It was a somewhat sunny day in the streets of South Auckland, again none of us had cigarettes and for breakfast was leftover chicken backs the Mormon Missionaries had brought over for us the day before.
I was hungry, tired, hella grumpy and feeling like a $2 hoe…
I sat outside in the garage thinking to myself, “How did I get myself into this? If I’m gonna survive another day of this hellish lifestyle, please Lord, at least let me find a cigarette to take some of this stress away”.
My Auntie’s marriage had fallen apart a few years before my arrival, she was a very obese lady with 6 kids and 3 grandchildren. A lady who had no such fashion sense, who wore trackies under a dress, her washed out red coloured boxed dye starting to grey. A woman who had once been a house wife and a “every Sunday” church goer. Who now, was a woman who would live week to week, drink as much as her solo mothers benefit would allow her too, chat to random men on the “HOT GOSSIP LINE” and invite random men over to party, all because she missed out on 28 years of life experiences.
The thrill and the drive my aunty now had on her new life, dominated her role as a Mother, Grandmother and Aunty. This lifestyle over took her morals and values, and ruined any respect I would ever have for her.
Because she was a NZ born, there was no freshness in her words, She would lure men into painted illusions and tell them exactly what they wanted to hear, sometimes feeding sad stories to men in hopes they would feel sorry for her hungry kids and buy food.
One night a scruffy middle aged Palagi man was knocking at the front door, holding a Pak n Save bags of groceries. He said he had come to see “ Sabrina” which was obviously Aunty’s “Alias” , I told him to come inside the house. As we walked in to the sitting room where “Sabrina” was, I saw her spread out on her couch, her huge body, half naked and in the air, her perfume – Fire and Ice, lingered.
This palagi man, in shock dropped the Pak n Save shopping on the ground, and Yelled out “WHAT THE FUCK!!!! I just spent $150 on shopping for you and your kids and you look like that??? “ I felt a little sorry for this Palagi man, he obviously had come from a nicer part of Auckland all the way to the hood of South Auckland in hopes to fulfil his fantasy of fucking a nice figured, beautiful brown Polynesian woman, who not only wasted his time, but lied and deceived him, and took $150 out of his own wife and kids mouths. I couldn’t help but laugh inside because it was obvious that he had intentions of playing up on his Palagi wife that night and Karma don’t play around and I thought, That’s what you get, you dumb ass!!! But I didn’t think that my inside laughs would cost me my morals and values..

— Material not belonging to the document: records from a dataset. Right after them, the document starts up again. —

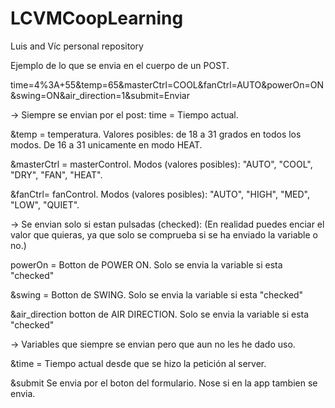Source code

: # LCVMCoopLearning
 Luis and Víc personal repository
 
Ejemplo de lo que se envia en el cuerpo de un POST.

time=4%3A+55&temp=65&masterCtrl=COOL&fanCtrl=AUTO&powerOn=ON&swing=ON&air_direction=1&submit=Enviar

-> Siempre se envian por el post:
time = Tiempo actual.

&temp = temperatura. Valores posibles: de 18 a 31 grados en todos los modos. De 16 a 31 unicamente en modo HEAT.

&masterCtrl = masterControl. Modos (valores posibles): "AUTO", "COOL", "DRY", "FAN", "HEAT".

&fanCtrl= fanControl. Modos (valores posibles): "AUTO", "HIGH", "MED", "LOW", "QUIET".

-> Se envian solo si estan pulsadas (checked): 
(En realidad puedes enciar el valor que quieras, ya que solo se comprueba si se ha enviado la variable o no.)

powerOn = Botton de POWER ON. Solo se envia la variable si esta "checked"

&swing = Botton de SWING. Solo se envia la variable si esta "checked"

&air_direction botton de AIR DIRECTION. Solo se envia la variable si esta "checked"

-> Variables que siempre se envian pero que aun no les he dado uso.

&time = Tiempo actual desde que se hizo la petición al server.

&submit Se envia por el boton del formulario. Nose si en la app tambien se envia.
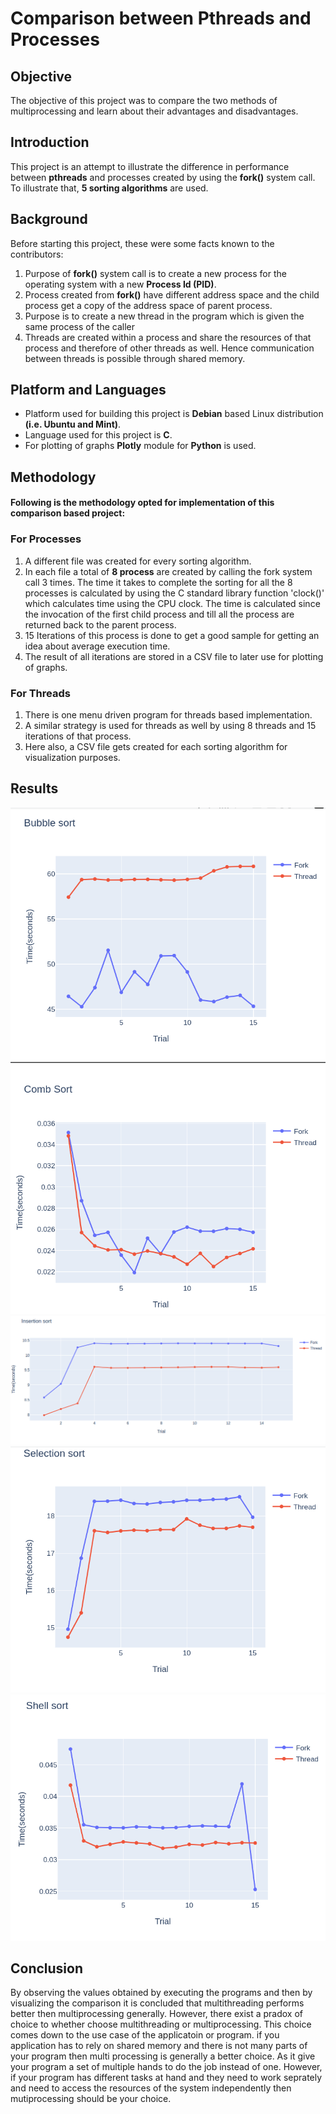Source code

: # Comparison between Pthreads and Processes
## Objective
The objective of this project was to compare the two methods of multiprocessing and learn about their advantages and disadvantages.

## Introduction
This project is an attempt to illustrate the difference in performance between **pthreads** and processes created by using the **fork()** system call. To illustrate that, **5 sorting algorithms** are used.

## Background
Before starting this project, these were some facts known to the contributors:

1. Purpose of **fork()** system call is to create a new process for the operating system with a new **Process Id (PID)**.
2. Process created from **fork()** have different address space and the child process get a copy of the address space of parent process.
3. Purpose is to create a new thread in the program which is given the same process of the caller
4. Threads are created within a process and share the resources of that process and therefore of other threads as well. Hence communication between threads is possible through shared memory.

## Platform and Languages
* Platform used for building this project is **Debian** based Linux distribution **(i.e. Ubuntu and Mint)**.
* Language used for this project is **C**.
* For plotting of graphs **Plotly** module for **Python** is used. 

## Methodology

#### **Following is the methodology opted for implementation of this comparison based project:** 

### For Processes
1. A different file was created for every sorting algorithm.
2. In each file a total of **8 process** are created by calling the fork system call 3 times. The time it takes to complete the sorting for all the 8 processes is calculated by using the C standard library function 'clock()' which calculates time using the CPU clock. The time is calculated since the invocation of the first child process and till all the process are returned back to the parent process.
3. 15 Iterations of this process is done to get a good sample for getting an idea about average execution time.
4. The result of all iterations are stored in a CSV file to later use for plotting of graphs.

### For Threads

1. There is one menu driven program for threads based implementation.
2. A similar strategy is used for threads as well by using 8 threads and 15 iterations of that process.
3. Here also, a CSV file gets created for each sorting algorithm for visualization purposes.

## Results

![Bubble Sort Plot](Graphs/BubbleSort.png) 
![Comb Sort Plot](Graphs/CombSort.png) 
![Insertion Sort Plot](Graphs/InsertionSort.png) 
![Selection Sort Plot](Graphs/SelectionSort.png) 
![Shell Sort Plot](Graphs/ShellSort.png) 

## Conclusion

By observing the values obtained by executing the programs and then by visualizing the comparison it is concluded that multithreading performs better then multiprocessing generally. However, there exist a pradox of choice to whether choose multithreading or multiprocessing. 
This choice comes down to the use case of the applicatoin or program. if you application has to rely on shared memory and there is not many parts of your program then multi processing is generally a better choice. As it give your program a set of multiple hands to do the job instead of one.
However, if your program has different tasks at hand and they need to work seprately and need to access the resources of the system independently then mutiprocessing should be your choice.

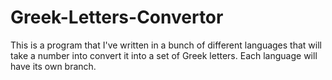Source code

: # Greek-Letters-Convertor
This is a program that I've written in a bunch of different languages that will take a number into convert it into a set of Greek letters. Each language will have its own branch.
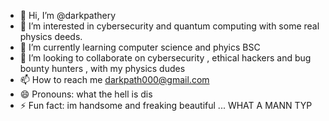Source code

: - 👋 Hi, I’m @darkpathery
- 👀 I’m interested in cybersecurity and quantum computing with some real physics deeds.
- 🌱 I’m currently learning computer science and phyics BSC
- 💞️ I’m looking to collaborate on cybersecurity , ethical hackers and bug bounty hunters , with  my physics dudes
- 📫 How to reach me darkpath000@gmail.com
- 😄 Pronouns: what the hell is dis
- ⚡ Fun fact: im handsome and freaking beautiful ... WHAT A MANN TYP  

<!---
darkpathery/darkpathery is a ✨ special ✨ repository because its `README.md` (this file) appears on your GitHub profile.
You can click the Preview link to take a look at your changes.
--->

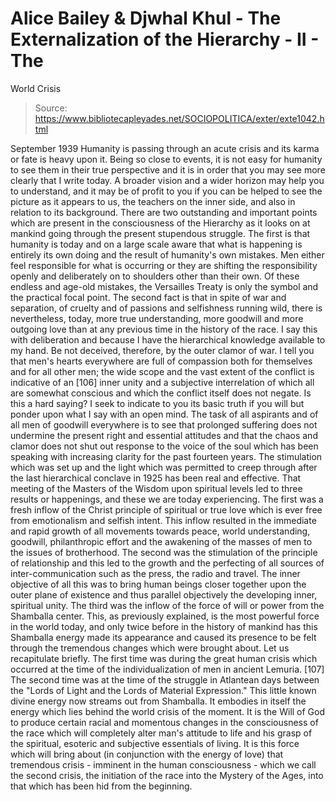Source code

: # Alice Bailey & Djwhal Khul - The Externalization of the Hierarchy - II - The
World Crisis

> Source: https://www.bibliotecapleyades.net/SOCIOPOLITICA/exter/exte1042.html

September 1939
Humanity is passing through an acute crisis and its karma or fate is heavy upon it. Being so close to events, it is not easy for humanity to see them in their true perspective and it is in order that you may see more clearly that I write today. A broader vision and a wider horizon may help you to understand, and it may be of profit to you if you can be helped to see the picture as it appears to us, the teachers on the inner side, and also in relation to its background.
There are two outstanding and important points which are present in the consciousness of the Hierarchy as it looks on at mankind going through the present stupendous struggle. The first is that humanity is today and on a large scale aware that what is happening is entirely its own doing and the result of humanity's own mistakes. Men either feel responsible for what is occurring or they are shifting the responsibility openly and deliberately on to shoulders other than their own. Of these endless and age-old mistakes, the Versailles Treaty is only the symbol and the practical focal point.
The second fact is that in spite of war and separation, of cruelty and of passions and selfishness running wild, there is nevertheless, today, more true understanding, more goodwill and more outgoing love than at any previous time in the history of the race. I say this with deliberation and because I have the hierarchical knowledge available to my hand. Be not deceived, therefore, by the outer clamor of war. I tell you that men's hearts everywhere are full of compassion both for themselves and for all other men; the wide scope and the vast extent of the conflict is indicative of an [106] inner unity and a subjective interrelation of which all are somewhat conscious and which the conflict itself does not negate. Is this a hard saying? I seek to indicate to you its basic truth if you will but ponder upon what I say with an open mind. The task of all aspirants and of all men of goodwill everywhere is to see that prolonged suffering does not undermine the present right and essential attitudes and that the chaos and clamor does not shut out response to the voice of the soul which has been speaking with increasing clarity for the past fourteen years. The stimulation which was set up and the light which was permitted to creep through after the last hierarchical conclave in 1925 has been real and effective. That meeting of the Masters of the Wisdom upon spiritual levels led to three results or happenings, and these we are today experiencing.
The first was a fresh inflow of the Christ principle of spiritual or true love which is ever free from emotionalism and selfish intent. This inflow resulted in the immediate and rapid growth of all movements towards peace, world understanding, goodwill, philanthropic effort and the awakening of the masses of men to the issues of brotherhood.
The second was the stimulation of the principle of relationship and this led to the growth and the perfecting of all sources of inter-communication such as the press, the radio and travel. The inner objective of all this was to bring human beings closer together upon the outer plane of existence and thus parallel objectively the developing inner, spiritual unity.
The third was the inflow of the force of will or power from the Shamballa center. This, as previously explained, is the most powerful force in the world today, and only twice before in the history of mankind has this Shamballa energy made its appearance and caused its presence to be felt through the tremendous changes which were brought about. Let us recapitulate briefly.
The first time was during the great human crisis which occurred at the time of the individualization of men in ancient Lemuria. [107]
The second time was at the time of the struggle in Atlantean days between the "Lords of Light and the Lords of Material Expression."
This little known divine energy now streams out from Shamballa. It embodies in itself the energy which lies behind the world crisis of the moment. It is the Will of God to produce certain racial and momentous changes in the consciousness of the race which will completely alter man's attitude to life and his grasp of the spiritual, esoteric and subjective essentials of living. It is this force which will bring about (in conjunction with the energy of love) that tremendous crisis - imminent in the human consciousness - which we call the second crisis, the initiation of the race into the Mystery of the Ages, into that which has been hid from the beginning.
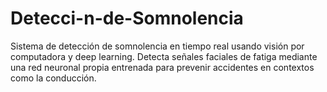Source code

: # Detecci-n-de-Somnolencia
Sistema de detección de somnolencia en tiempo real usando visión por computadora y deep learning. Detecta señales faciales de fatiga mediante una red neuronal propia entrenada para prevenir accidentes en contextos como la conducción.
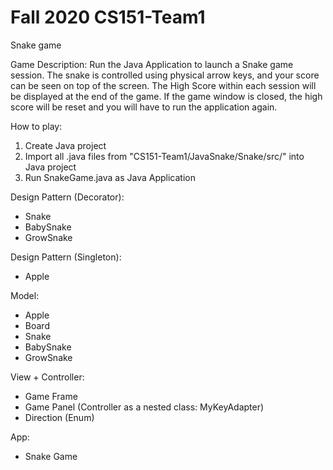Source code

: # Fall 2020 CS151-Team1
Snake game

Game Description:
Run the Java Application to launch a Snake game session. The snake is controlled using physical arrow keys, and your score can be seen on top of the screen. The High Score within each session will be displayed at the end of the game. If the game window is closed, the high score will be reset and you will have to run the application again.

How to play:
1. Create Java project
2. Import all .java files from "CS151-Team1/JavaSnake/Snake/src/" into Java project
3. Run SnakeGame.java as Java Application


Design Pattern (Decorator):
- Snake
- BabySnake
- GrowSnake

Design Pattern (Singleton):
- Apple

Model:
- Apple
- Board
- Snake
- BabySnake
- GrowSnake

View + Controller:
- Game Frame
- Game Panel (Controller as a nested class: MyKeyAdapter)
- Direction (Enum)

App: 
- Snake Game
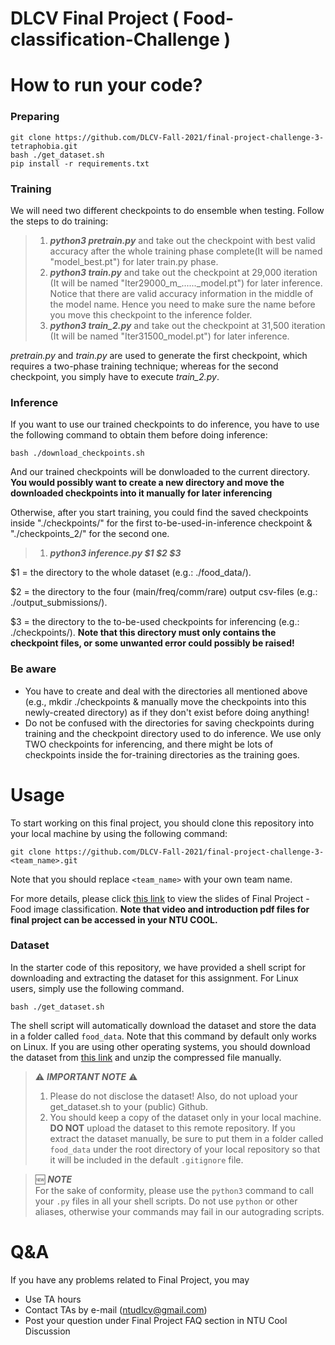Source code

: # DLCV Final Project ( Food-classification-Challenge )

# How to run your code?

### Preparing
    git clone https://github.com/DLCV-Fall-2021/final-project-challenge-3-tetraphobia.git
    bash ./get_dataset.sh
    pip install -r requirements.txt

### Training
We will need two different checkpoints to do ensemble when testing. Follow the steps to do training:
> 1. ***python3 pretrain.py*** and take out the checkpoint with best valid accuracy after the whole training phase complete(It will be named "model_best.pt") for later train.py phase.
> 2. ***python3 train.py*** and take out the checkpoint at 29,000 iteration (It will be named "Iter29000_m_......_model.pt") for later inference. Notice that there are valid accuracy information in the middle of the model name. Hence you need to make sure the name before you move this checkpoint to the inference folder.
> 3. ***python3 train_2.py*** and take out the checkpoint at 31,500 iteration (It will be named "Iter31500_model.pt") for later inference.

*pretrain.py* and *train.py* are used to generate the first checkpoint, which requires a two-phase training technique; whereas for the second checkpoint, you simply have to execute *train_2.py*.

### Inference
If you want to use our trained checkpoints to do inference, you have to use the following command to obtain them before doing inference:

    bash ./download_checkpoints.sh
And our trained checkpoints will be donwloaded to the current directory. **You would possibly want to create a new directory and move the downloaded checkpoints into it manually for later inferencing**

Otherwise, after you start training, you could find the saved checkpoints inside "./checkpoints/" for the first to-be-used-in-inference checkpoint & "./checkpoints_2/" for the second one.
> 1. ***python3 inference.py $1 $2 $3***

$1 = the directory to the whole dataset (e.g.: ./food_data/).

$2 = the directory to the four (main/freq/comm/rare) output csv-files (e.g.: ./output_submissions/).

$3 = the directory to the to-be-used checkpoints for inferencing (e.g.: ./checkpoints/). **Note that this directory must only contains the checkpoint files, or some unwanted error could possibly be raised!**

### Be aware
+ You have to create and deal with the directories all mentioned above (e.g., mkdir ./checkpoints & manually move the checkpoints into this newly-created directory) as if they don't exist before doing anything!
+ Do not be confused with the directories for saving checkpoints during training and the checkpoint directory used to do inference. We use only TWO checkpoints for inferencing, and there might be lots of checkpoints inside the for-training directories as the training goes.

    
# Usage
To start working on this final project, you should clone this repository into your local machine by using the following command:

    git clone https://github.com/DLCV-Fall-2021/final-project-challenge-3-<team_name>.git
Note that you should replace `<team_name>` with your own team name.

For more details, please click [this link](https://drive.google.com/drive/folders/13PQuQv4dllmdlA7lJNiLDiZ7gOxge2oJ?usp=sharing) to view the slides of Final Project - Food image classification. **Note that video and introduction pdf files for final project can be accessed in your NTU COOL.**

### Dataset
In the starter code of this repository, we have provided a shell script for downloading and extracting the dataset for this assignment. For Linux users, simply use the following command.

    bash ./get_dataset.sh
The shell script will automatically download the dataset and store the data in a folder called `food_data`. Note that this command by default only works on Linux. If you are using other operating systems, you should download the dataset from [this link](https://drive.google.com/file/d/1IYWPK8h9FWyo0p4-SCAatLGy0l5omQaw/view?usp=sharing) and unzip the compressed file manually.

> ⚠️ ***IMPORTANT NOTE*** ⚠️  
> 1. Please do not disclose the dataset! Also, do not upload your get_dataset.sh to your (public) Github.
> 2. You should keep a copy of the dataset only in your local machine. **DO NOT** upload the dataset to this remote repository. If you extract the dataset manually, be sure to put them in a folder called `food_data` under the root directory of your local repository so that it will be included in the default `.gitignore` file.

> 🆕 ***NOTE***  
> For the sake of conformity, please use the `python3` command to call your `.py` files in all your shell scripts. Do not use `python` or other aliases, otherwise your commands may fail in our autograding scripts.

# Q&A
If you have any problems related to Final Project, you may
- Use TA hours
- Contact TAs by e-mail ([ntudlcv@gmail.com](mailto:ntudlcv@gmail.com))
- Post your question under Final Project FAQ section in NTU Cool Discussion
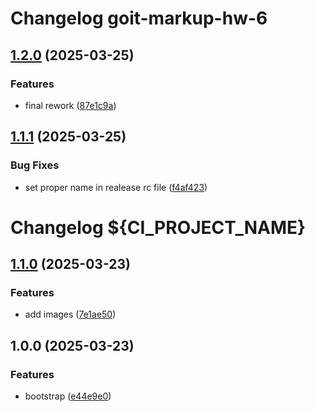 # Changelog goit-markup-hw-6

## [1.2.0](https://gitlab.com/goit-uni/html-css-fls/goit-markup-hw-06/compare/1.1.1...1.2.0) (2025-03-25)

### Features

* final rework ([87e1c9a](https://gitlab.com/goit-uni/html-css-fls/goit-markup-hw-06/commit/87e1c9a58d5307abf6e417a5c8542320cfa1a9e9))

## [1.1.1](https://gitlab.com/goit-uni/html-css-fls/goit-markup-hw-06/compare/1.1.0...1.1.1) (2025-03-25)

### Bug Fixes

* set proper name in realease rc file ([f4af423](https://gitlab.com/goit-uni/html-css-fls/goit-markup-hw-06/commit/f4af423d052da5af3d2d88a7d8ecbcf761ed1689))

# Changelog ${CI_PROJECT_NAME}

## [1.1.0](https://gitlab.com/goit-uni/html-css-fls/goit-markup-hw-06/compare/1.0.0...1.1.0) (2025-03-23)

### Features

* add images ([7e1ae50](https://gitlab.com/goit-uni/html-css-fls/goit-markup-hw-06/commit/7e1ae50e33d9a3babb929c129e799aee7270920d))

## 1.0.0 (2025-03-23)

### Features

* bootstrap ([e44e9e0](https://gitlab.com/goit-uni/html-css-fls/goit-markup-hw-06/commit/e44e9e0f1f0464f925df58f3da3488f938d8d660))
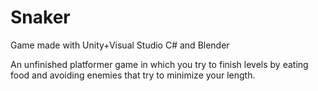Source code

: # Snaker
Game made with Unity+Visual Studio C# and Blender

An unfinished platformer game in which you try to finish levels by eating food and avoiding enemies that try to minimize your length.
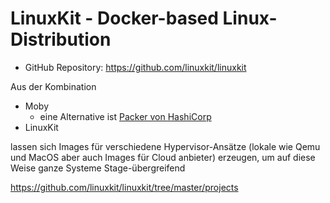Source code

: # LinuxKit - Docker-based Linux-Distribution
* GitHub Repository: https://github.com/linuxkit/linuxkit

Aus der Kombination 

* Moby
  * eine Alternative ist [Packer von HashiCorp](https://www.packer.io/)
* LinuxKit

lassen sich Images für verschiedene Hypervisor-Ansätze (lokale wie Qemu und MacOS aber auch Images für Cloud anbieter) erzeugen, um auf diese Weise ganze Systeme Stage-übergreifend 

https://github.com/linuxkit/linuxkit/tree/master/projects
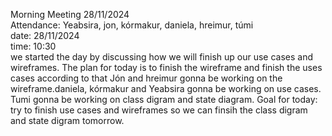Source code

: Morning Meeting 28/11/2024 \
Attendance: Yeabsira, jon, kórmakur, daniela, hreimur, túmi \
date: 28/11/2024 \
time: 10:30 \
we started the day by discussing how we will finish up our use cases and wireframes. 
The plan for today is to finish the wireframe and finish the uses cases according to that 
Jón and hreimur gonna be working on the wireframe.daniela, kórmakur and Yeabsira gonna be working on use cases.
Tumi gonna be working on class digram and state diagram.
Goal for today:
try to finish use cases and wireframes so we can finsih the class digram and state digram tomorrow.

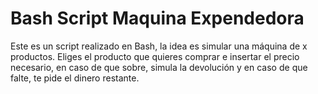 # Bash Script Maquina Expendedora
Este es un script realizado en Bash, la idea es simular una máquina de x productos. Eliges el producto que quieres comprar e insertar el precio necesario, en caso de que sobre, simula la devolución y en caso de que falte, te pide el dinero restante.
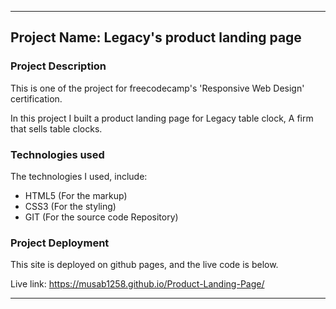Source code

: <hr>

## Project Name: Legacy's product landing page

### Project Description
This is one of the project for freecodecamp's 'Responsive Web Design' certification.

In this project I built a product landing page for Legacy table clock, A firm that sells table clocks.

### Technologies used
The technologies I used, include:
* HTML5 (For the markup)
* CSS3 (For the styling)
* GIT (For the source code Repository)

### Project Deployment
This site is deployed on github pages, and the live code is below.

Live link: https://musab1258.github.io/Product-Landing-Page/

<hr>
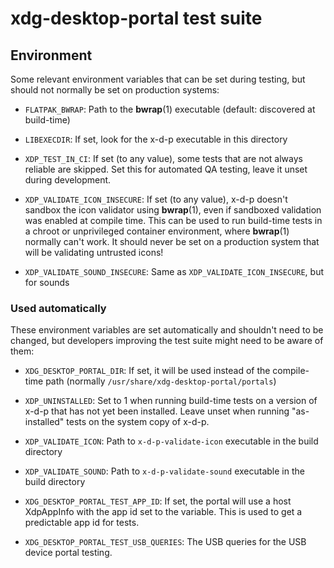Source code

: xdg-desktop-portal test suite
=============================

## Environment

Some relevant environment variables that can be set during testing,
but should not normally be set on production systems:

* `FLATPAK_BWRAP`: Path to the **bwrap**(1) executable
    (default: discovered at build-time)

* `LIBEXECDIR`: If set, look for the x-d-p executable in this directory

* `XDP_TEST_IN_CI`: If set (to any value), some tests that are not always
    reliable are skipped.
    Set this for automated QA testing, leave it unset during development.

* `XDP_VALIDATE_ICON_INSECURE`: If set (to any value), x-d-p doesn't
    sandbox the icon validator using **bwrap**(1), even if sandboxed
    validation was enabled at compile time.
    This can be used to run build-time tests in a chroot or unprivileged
    container environment, where **bwrap**(1) normally can't work.
    It should never be set on a production system that will be validating
    untrusted icons!

* `XDP_VALIDATE_SOUND_INSECURE`: Same as `XDP_VALIDATE_ICON_INSECURE`,
    but for sounds

### Used automatically

These environment variables are set automatically and shouldn't need to be
changed, but developers improving the test suite might need to be aware
of them:

* `XDG_DESKTOP_PORTAL_DIR`: If set, it will be used instead of the
    compile-time path (normally `/usr/share/xdg-desktop-portal/portals`)

* `XDP_UNINSTALLED`: Set to 1 when running build-time tests on a version
    of x-d-p that has not yet been installed. Leave unset when running
    "as-installed" tests on the system copy of x-d-p.

* `XDP_VALIDATE_ICON`: Path to `x-d-p-validate-icon` executable in the
    build directory

* `XDP_VALIDATE_SOUND`: Path to `x-d-p-validate-sound` executable in the
    build directory

* `XDG_DESKTOP_PORTAL_TEST_APP_ID`: If set, the portal will use a host
    XdpAppInfo with the app id set to the variable. This is used to get a
    predictable app id for tests.

* `XDG_DESKTOP_PORTAL_TEST_USB_QUERIES`: The USB queries for the USB device
    portal testing.
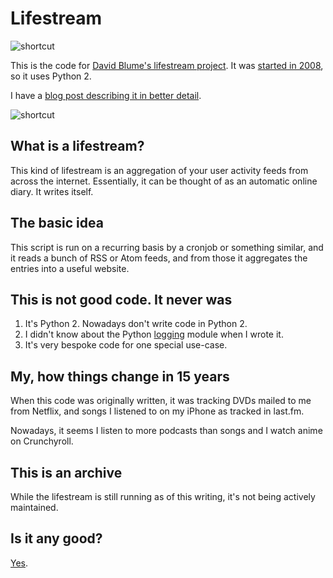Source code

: # Lifestream

![shortcut](https://dblume.github.io/images/all_of_lifestream.gif)

This is the code for [David Blume's lifestream project](https://david.dlma.com/lifestream/).
It was [started in 2008](https://www.plurk.com/p/2lrqa), so it uses Python 2.

I have a [blog post describing it in better detail](https://david.dlma.com/blog/my-lifestream).

![shortcut](https://dblume.github.io/images/all_of_lifestream_annotated.gif)

## What is a lifestream?

This kind of lifestream is an aggregation of your user activity feeds from 
across the internet. Essentially, it can be thought of as an automatic online
diary. It writes itself.

## The basic idea

This script is run on a recurring basis by a cronjob or something similar,
and it reads a bunch of RSS or Atom feeds, and from those it aggregates the
entries into a useful website.

## This is not good code. It never was

1. It's Python 2. Nowadays don't write code in Python 2.
2. I didn't know about the Python [logging](https://docs.python.org/3/library/logging.html) module when I wrote it.
3. It's very bespoke code for one special use-case.

## My, how things change in 15 years

When this code was originally written, it was tracking DVDs mailed to me from
Netflix, and songs I listened to on my iPhone as tracked in last.fm.

Nowadays, it seems I listen to more podcasts than songs and I watch anime on Crunchyroll.

## This is an archive

While the lifestream is still running as of this writing, it's not being
actively maintained.

## Is it any good?

[Yes](https://news.ycombinator.com/item?id=3067434).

She wraps her ie lava lava over her oversized saggy breasts as she’s trying to get up off the couch and then points over to me and says, “Suga, go and suck that Palagis cock or else you can fuck off out of my place and live on the street!!” I was mortified, so speechless, I could not believe what I was hearing, how could my own Aunty be suggesting I do such a thing, I was raised by a good family, my Palagi Mum and Grandma, who instilled good morals and values into me and for a family member to threaten me with this kind of bull shit, was Ludacris. It was like the time stood still and the room all of a sudden got darker and darker, I looked at her with tears in my eyes, shaking my head, whispering, NO, NO, NO Aunty, trying to not make any eye contact with this Palagi man, hoping and wishing that he also would have those same morals and values that my Palagi family taught me and would decline such an offer made to him, by this crazy ass aunty of mine, but them remembering why he made the 45min car ride in the first place.
I was a long way from home, I didn’t want to be kicked out on the streets, this was an unfamiliar place for me, I didn’t have anyone who I could turn to if I disobeyed her. I felt like I had no choice but to agree to do what was asked of me for this man. My aunty surely could see the terror in my eyes, my hands shaking an not being able to catch my breath, she looked at me with this ugly, evil smile and laughed as she picked up the Pak n Save bags off the ground and says “Thank you Mike, enjoy your blow job” and walked out and left me to it.
Half and hour felt like my entire 19 years of living, he left and I ran to the toilet and spewed up, and went to the shower and sat in there for nearly 2 hours just crying and scrubbing my body, brushing my teeth over and over again, feeling disgusting, dirty and worthless and feeling such a hatred for a woman who I was meant to look up too, who was meant to be there for me, look after me.
After that ordeal, I finally managed to get myself out of the bathroom, get dressed and as I walked to the kitchen, she was there waiting for me. “Im so sorry Suga, what was I suppose to do? we needed that food, we have no food and Im sure just like me, you are hungry” I looked at her with so much disgust in my eyes that if disgust could kill, it would of shot her down right then and there. Yes, I was hungry.. For days I had been living off Porridge from the food bank made with hot water and sugar but that night eating was the last thing on my mind, all I wanted to do was crawl up in a little ball and die.